Many women often find themselves feeling isolated from their friends and family while going through a separation and divorce. It is not uncommon to find that you have only half the friends you thought you had because people feel they need to take sides. Unfortunately, this isn’t fair, but it is a reality. Another strange reality is the belief that divorce is contagious. According to Psychology Today when close friends marriages break-up, the odds of a marital split from others within the close circles increase by 75%.
So don’t take it personally, instead look at the bright side. Solitude in small doses can be healthy. It may help you reflect upon your current situation and connect with your inner self. This, in turn, can enable you to recharge and find your ultimate purpose.
Isolation, on the other hand, can lead to loneliness and depression. If I have learned anything from life, it is that people need people. We are not put on this planet to be completely independent.

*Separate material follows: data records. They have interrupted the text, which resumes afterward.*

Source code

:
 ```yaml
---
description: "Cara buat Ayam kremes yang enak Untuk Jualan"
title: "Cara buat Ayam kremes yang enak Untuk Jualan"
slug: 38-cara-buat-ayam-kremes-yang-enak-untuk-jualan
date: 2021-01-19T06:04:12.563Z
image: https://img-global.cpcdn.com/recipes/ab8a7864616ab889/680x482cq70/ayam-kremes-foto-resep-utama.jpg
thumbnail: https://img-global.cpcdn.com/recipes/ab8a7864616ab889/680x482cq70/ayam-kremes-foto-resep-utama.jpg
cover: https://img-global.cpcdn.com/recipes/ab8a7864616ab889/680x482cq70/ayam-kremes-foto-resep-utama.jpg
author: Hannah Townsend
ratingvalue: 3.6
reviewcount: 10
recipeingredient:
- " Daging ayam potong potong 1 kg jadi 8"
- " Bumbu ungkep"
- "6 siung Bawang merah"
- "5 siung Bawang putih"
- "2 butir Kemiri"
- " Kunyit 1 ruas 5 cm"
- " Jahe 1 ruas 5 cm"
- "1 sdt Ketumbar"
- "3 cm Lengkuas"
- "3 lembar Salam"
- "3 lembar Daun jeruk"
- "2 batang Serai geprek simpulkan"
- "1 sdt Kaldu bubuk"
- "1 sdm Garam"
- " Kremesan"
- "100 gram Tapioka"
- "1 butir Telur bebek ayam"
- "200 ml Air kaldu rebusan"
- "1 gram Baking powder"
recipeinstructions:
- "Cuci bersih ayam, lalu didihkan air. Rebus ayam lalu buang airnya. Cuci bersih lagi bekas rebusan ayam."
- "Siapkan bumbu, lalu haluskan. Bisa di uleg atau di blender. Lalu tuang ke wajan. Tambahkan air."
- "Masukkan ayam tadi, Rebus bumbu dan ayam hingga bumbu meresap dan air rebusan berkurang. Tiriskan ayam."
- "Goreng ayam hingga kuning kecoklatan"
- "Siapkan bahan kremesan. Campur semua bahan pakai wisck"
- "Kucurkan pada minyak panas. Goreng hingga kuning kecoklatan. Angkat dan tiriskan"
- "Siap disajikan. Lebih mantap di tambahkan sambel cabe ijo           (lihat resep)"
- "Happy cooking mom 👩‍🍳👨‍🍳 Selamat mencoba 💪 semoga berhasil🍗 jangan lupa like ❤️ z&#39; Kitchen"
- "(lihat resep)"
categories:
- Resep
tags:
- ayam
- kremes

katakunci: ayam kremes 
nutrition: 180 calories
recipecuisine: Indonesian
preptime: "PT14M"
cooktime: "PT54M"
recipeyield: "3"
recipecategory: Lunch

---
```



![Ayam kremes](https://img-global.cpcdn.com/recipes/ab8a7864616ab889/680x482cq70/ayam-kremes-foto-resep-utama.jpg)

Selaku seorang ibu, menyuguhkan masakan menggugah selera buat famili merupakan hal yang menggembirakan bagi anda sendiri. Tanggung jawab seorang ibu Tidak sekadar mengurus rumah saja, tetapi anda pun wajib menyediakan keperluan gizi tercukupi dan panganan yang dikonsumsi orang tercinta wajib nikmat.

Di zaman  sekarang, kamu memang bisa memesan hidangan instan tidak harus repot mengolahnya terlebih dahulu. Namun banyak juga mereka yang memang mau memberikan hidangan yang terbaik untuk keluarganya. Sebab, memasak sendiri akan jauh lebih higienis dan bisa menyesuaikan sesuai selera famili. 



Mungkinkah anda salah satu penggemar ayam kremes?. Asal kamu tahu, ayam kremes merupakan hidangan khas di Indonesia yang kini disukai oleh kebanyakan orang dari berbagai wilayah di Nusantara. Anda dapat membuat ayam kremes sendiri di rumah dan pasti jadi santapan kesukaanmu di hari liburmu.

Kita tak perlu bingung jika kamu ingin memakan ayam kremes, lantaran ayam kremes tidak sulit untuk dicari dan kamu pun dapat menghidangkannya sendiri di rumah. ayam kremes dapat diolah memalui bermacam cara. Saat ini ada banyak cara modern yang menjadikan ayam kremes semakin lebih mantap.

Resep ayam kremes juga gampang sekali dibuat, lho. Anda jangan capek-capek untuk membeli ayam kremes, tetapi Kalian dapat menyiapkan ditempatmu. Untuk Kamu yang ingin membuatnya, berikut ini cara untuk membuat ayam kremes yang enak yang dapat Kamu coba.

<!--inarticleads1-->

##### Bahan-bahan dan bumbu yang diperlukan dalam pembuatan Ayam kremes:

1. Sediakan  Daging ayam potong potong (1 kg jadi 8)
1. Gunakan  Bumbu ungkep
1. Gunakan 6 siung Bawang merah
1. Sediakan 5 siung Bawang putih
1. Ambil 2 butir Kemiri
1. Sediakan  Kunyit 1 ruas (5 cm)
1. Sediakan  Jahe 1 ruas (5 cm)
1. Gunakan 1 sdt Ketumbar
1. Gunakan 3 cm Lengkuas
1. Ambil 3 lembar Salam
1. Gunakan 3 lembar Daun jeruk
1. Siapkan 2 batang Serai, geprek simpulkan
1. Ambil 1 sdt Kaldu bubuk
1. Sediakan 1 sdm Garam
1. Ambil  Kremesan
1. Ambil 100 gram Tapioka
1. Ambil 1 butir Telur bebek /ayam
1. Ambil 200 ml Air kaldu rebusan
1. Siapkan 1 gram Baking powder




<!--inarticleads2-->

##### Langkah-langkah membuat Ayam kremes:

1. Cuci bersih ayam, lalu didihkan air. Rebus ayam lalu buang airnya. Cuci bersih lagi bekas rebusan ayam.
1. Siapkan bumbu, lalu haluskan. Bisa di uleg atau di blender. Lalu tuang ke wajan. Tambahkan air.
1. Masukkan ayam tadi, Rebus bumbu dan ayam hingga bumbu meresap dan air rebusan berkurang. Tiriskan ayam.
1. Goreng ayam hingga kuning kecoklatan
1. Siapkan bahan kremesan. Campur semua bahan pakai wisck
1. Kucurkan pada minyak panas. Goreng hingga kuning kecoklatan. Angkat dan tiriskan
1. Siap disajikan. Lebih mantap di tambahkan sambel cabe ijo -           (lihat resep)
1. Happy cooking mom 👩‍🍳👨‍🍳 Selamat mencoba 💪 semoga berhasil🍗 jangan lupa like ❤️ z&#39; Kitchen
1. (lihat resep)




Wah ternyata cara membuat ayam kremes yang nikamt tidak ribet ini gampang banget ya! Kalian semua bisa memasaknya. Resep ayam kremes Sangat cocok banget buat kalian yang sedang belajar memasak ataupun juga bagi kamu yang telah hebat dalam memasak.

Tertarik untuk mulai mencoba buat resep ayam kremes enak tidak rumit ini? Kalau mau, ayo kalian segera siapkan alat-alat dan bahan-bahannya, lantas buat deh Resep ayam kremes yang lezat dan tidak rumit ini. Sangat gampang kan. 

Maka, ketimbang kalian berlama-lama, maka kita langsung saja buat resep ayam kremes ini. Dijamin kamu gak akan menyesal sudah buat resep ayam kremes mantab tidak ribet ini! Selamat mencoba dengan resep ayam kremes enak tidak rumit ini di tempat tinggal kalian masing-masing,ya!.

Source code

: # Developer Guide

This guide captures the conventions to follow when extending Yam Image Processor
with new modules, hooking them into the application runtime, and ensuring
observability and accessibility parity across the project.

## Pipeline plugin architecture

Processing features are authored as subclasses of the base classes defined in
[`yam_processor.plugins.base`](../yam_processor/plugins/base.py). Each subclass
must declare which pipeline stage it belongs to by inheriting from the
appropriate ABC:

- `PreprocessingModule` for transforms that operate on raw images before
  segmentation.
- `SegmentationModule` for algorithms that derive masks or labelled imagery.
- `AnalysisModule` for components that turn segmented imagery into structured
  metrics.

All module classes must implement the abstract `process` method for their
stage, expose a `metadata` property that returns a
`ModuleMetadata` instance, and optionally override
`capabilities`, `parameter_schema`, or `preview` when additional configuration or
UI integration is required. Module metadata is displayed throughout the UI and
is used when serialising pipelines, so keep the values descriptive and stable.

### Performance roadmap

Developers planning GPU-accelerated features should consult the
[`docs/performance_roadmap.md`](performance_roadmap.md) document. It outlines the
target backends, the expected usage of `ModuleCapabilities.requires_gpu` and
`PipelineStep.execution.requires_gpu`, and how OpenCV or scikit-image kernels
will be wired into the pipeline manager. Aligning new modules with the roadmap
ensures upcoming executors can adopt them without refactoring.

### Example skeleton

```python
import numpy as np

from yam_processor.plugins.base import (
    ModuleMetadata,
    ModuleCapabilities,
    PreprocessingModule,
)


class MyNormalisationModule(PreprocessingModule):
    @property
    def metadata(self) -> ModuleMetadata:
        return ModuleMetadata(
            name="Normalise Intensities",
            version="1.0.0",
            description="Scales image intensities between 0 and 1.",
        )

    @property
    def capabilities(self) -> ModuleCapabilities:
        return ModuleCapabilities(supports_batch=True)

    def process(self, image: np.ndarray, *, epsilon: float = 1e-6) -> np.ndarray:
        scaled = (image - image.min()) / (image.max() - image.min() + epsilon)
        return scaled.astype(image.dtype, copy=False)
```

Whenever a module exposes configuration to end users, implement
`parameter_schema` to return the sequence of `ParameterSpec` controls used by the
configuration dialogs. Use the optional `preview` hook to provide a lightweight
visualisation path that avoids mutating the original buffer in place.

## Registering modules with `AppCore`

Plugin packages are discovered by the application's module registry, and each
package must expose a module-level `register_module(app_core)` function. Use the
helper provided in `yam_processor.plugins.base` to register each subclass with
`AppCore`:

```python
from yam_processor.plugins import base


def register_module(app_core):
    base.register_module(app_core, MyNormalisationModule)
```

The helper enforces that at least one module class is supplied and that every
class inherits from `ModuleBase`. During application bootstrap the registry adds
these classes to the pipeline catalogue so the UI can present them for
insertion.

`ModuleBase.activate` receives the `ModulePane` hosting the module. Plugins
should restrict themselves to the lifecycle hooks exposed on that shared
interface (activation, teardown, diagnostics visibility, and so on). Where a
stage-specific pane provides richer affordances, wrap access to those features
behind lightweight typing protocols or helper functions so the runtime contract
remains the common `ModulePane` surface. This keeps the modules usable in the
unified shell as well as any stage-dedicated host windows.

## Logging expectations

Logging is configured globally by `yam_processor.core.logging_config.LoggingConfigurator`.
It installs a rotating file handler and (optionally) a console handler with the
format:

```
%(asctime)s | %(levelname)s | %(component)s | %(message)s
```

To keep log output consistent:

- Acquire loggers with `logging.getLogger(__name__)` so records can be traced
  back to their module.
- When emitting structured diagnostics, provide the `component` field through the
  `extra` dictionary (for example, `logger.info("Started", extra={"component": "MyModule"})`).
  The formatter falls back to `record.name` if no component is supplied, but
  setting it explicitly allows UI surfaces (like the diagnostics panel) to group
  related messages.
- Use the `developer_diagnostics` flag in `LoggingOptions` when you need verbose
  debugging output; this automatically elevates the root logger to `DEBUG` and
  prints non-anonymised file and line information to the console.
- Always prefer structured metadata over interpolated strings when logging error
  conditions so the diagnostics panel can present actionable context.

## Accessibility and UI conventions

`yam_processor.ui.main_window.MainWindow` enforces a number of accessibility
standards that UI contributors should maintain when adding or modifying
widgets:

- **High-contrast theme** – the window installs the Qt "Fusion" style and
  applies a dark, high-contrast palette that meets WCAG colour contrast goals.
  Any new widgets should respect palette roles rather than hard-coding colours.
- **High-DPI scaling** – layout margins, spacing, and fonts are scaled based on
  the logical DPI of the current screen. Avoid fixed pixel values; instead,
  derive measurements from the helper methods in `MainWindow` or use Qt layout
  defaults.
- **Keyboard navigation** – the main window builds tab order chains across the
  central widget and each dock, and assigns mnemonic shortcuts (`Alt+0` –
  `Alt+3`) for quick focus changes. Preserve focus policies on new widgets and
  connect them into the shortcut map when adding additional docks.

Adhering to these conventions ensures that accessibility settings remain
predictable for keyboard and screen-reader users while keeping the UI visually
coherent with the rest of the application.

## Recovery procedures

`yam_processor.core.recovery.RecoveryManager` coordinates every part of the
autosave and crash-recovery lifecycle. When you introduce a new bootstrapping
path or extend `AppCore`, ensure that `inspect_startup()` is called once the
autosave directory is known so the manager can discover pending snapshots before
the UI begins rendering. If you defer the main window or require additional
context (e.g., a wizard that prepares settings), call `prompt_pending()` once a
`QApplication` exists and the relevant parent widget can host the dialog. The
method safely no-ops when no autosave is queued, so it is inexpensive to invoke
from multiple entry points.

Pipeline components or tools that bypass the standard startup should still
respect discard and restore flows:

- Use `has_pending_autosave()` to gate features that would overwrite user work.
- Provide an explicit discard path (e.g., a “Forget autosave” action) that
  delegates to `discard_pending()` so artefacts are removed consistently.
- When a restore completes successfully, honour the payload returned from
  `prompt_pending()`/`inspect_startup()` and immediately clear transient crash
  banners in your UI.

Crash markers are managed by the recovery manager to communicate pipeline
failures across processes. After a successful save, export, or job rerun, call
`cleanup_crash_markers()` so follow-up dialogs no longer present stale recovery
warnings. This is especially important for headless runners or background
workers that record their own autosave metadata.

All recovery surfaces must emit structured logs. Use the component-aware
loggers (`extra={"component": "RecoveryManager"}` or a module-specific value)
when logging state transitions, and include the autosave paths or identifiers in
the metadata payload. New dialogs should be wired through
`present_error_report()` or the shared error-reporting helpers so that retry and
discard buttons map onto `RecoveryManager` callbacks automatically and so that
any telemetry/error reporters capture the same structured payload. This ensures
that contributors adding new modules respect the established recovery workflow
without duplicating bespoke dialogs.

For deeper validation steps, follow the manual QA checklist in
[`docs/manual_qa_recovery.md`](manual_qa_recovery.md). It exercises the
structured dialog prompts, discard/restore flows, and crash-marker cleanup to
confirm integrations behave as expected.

We need strong emotional support systems that will allow us to thrive in our quest for emotional and physical well-being.
There are things you can do to help you through this difficult time if you do not have many close friends or family. Take a class for personal growth, try yoga or an exercise class or volunteer in your community. Experiment with new activities that you enjoy and allow you to be open to meeting new people and making new friends.
Making a conscious effort to build new friendships can be emotional first-aid for this period of transition, and these new friendships may add significant benefits to your new life.
Also, if you aren’t already in counseling, consider finding a therapist now. A neutral party can guide you in your efforts to build a strong, healthy support system. It can also provide a safe environment for you to explore all your options and help to make your life more manageable.
Remember, you can’t take care of anyone else in your life unless you take care of yourself first.